Let me deal briefly with emotional support for children in particular, and the children’s charter, which has been mentioned several times. My hon. Friend the Member for Torbay spoke about the impact of a diagnosis at a young age. Part of that comes back to providing proper emotional support in formal settings—schools and other settings. We must ensure better alignment in the way that we develop our thinking around public mental health strategies, and we will be saying more about that in a cross-Government strategy on mental health later this year. I am sure we will want to pick up, at least in thematic terms, on the public health issues in the White Paper that we will publish, also later this year.
I very much welcome Diabetes UK’s children’s charter, which will help to establish the kind of support that children and young people need to help them cope. Also, a guide has been developed to help commissioners ensure that children with diabetes receive the emotional and psychological care that they need.
In the last four minutes, I want to speak about insulin pumps. The right hon. Member for Knowsley rightly raised that key issue in the debate and in an article that he published today. The National Institute for Health and Clinical Excellence has clearly recommended pump therapy for children and young people if daily injections are not working. Frankly, I am disappointed and shamed that many primary care trusts are dragging their feet on making pumps available. That should have been sorted out; I should not have to come to this Chamber to explain why that has not been done, given how long the recommendations have been there. It is a pity that the delay was not challenged more in the past, and that the previous Government did not get around to sorting it out. I expect to see real improvement in this area as a result of the new funding arrangements that have been discussed in the debate.
My hon. Friend the Member for Torbay raised some important points about obstacles, and I want to ensure that, through the all-party group on diabetes, we have further conversations about what we can do to kick down those obstacles, and to ensure that the important research on artificial pancreases that is being done in this country is not undermined by the treatment not being available because there is not a route through the pumps. That point has been powerfully made in the debate, and I want to ensure that we follow through on it.

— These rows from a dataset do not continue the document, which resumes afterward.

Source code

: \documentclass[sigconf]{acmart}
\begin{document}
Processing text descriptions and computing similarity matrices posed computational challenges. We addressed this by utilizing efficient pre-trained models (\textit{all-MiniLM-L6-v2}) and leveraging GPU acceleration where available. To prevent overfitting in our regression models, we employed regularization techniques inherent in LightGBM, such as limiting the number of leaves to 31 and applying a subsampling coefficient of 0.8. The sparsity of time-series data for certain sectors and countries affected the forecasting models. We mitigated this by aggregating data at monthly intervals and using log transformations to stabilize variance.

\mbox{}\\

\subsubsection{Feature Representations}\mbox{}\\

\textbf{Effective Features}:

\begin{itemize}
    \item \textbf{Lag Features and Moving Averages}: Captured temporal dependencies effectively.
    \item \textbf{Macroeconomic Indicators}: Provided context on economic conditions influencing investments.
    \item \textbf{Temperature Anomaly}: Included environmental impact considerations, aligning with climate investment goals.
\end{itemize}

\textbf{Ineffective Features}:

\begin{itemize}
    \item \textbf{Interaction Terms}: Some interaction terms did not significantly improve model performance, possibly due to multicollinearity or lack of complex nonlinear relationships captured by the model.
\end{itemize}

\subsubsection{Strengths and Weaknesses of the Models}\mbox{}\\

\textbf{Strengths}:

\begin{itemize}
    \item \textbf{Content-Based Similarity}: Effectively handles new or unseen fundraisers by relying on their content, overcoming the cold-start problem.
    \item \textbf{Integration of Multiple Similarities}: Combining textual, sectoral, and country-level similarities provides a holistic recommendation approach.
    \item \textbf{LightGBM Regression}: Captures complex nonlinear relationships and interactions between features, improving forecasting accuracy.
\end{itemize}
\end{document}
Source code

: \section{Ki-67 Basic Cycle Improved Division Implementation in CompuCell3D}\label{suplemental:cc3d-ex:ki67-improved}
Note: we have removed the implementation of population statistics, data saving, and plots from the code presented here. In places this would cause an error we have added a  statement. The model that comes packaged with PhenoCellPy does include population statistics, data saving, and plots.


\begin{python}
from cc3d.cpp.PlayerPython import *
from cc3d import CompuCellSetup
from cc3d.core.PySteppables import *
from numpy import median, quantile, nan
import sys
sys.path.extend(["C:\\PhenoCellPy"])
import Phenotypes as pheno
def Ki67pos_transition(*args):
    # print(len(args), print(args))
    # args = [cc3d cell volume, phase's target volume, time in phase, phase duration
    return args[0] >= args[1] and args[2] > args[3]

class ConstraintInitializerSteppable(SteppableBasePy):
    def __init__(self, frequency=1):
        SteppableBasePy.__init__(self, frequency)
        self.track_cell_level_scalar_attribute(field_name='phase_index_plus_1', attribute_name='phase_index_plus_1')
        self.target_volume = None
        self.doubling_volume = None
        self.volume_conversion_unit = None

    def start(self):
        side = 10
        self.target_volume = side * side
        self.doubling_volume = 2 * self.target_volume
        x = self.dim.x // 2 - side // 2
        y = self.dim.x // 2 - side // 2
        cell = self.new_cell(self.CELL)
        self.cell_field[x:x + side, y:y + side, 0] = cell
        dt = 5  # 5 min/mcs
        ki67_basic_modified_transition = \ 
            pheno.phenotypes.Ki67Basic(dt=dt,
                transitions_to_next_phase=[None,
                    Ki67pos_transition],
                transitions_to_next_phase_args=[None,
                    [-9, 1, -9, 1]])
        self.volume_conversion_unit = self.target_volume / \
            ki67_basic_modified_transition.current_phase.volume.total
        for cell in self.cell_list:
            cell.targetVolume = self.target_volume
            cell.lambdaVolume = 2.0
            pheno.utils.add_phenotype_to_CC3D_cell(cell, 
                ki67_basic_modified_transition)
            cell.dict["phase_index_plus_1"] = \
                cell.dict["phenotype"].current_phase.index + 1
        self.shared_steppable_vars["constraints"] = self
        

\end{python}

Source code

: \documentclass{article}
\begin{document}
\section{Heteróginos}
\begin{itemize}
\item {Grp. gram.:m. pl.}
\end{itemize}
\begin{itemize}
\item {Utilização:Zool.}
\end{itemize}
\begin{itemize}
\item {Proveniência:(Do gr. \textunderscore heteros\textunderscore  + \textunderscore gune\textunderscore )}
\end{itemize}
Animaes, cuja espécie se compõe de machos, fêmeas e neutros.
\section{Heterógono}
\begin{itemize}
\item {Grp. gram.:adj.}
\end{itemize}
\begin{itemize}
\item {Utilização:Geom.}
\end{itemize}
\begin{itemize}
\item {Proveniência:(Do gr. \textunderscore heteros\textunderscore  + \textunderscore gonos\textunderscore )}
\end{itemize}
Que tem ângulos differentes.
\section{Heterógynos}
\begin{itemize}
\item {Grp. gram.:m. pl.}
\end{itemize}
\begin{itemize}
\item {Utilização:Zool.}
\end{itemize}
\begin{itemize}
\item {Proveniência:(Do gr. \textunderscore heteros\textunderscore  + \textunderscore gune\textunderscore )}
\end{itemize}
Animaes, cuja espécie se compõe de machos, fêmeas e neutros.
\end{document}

Research has been touched on in broader terms, and I want to mention a couple of examples of work that is being done at present. We are looking at how to provide better psychological support for children with diabetes, and how we can improve education and training in diabetes for children and families. We are also funding a major trial on the effectiveness of insulin infusion treatments versus standard injections. Alongside that, there is a vibrant third sector investing in research.
We have heard about work at Cambridge university to develop an artificial pancreas to reduce the risk of hypoglycaemia in children and adolescents. The link to telehealth that my hon. Friend the Member for Torbay referred to is important, and I want to ensure that the message is clearly understood and that we build it into some of the work that the Department is doing. I am about to run out of time, so I will have to write to my hon. Friend about international research.
Hon. Members raised points about schools. I shall elaborate in more detail by writing to all those who have taken part in the debate, but it is key that schools understand their responsibilities in respect of well-being and safety, and that they provide appropriate support for children who need to take medication at school.
The Government are determined to improve care for type 1 and type 2 diabetes. This is not something that we will put on the back burner. We have inherited a legacy but intend to build on and really improve those services.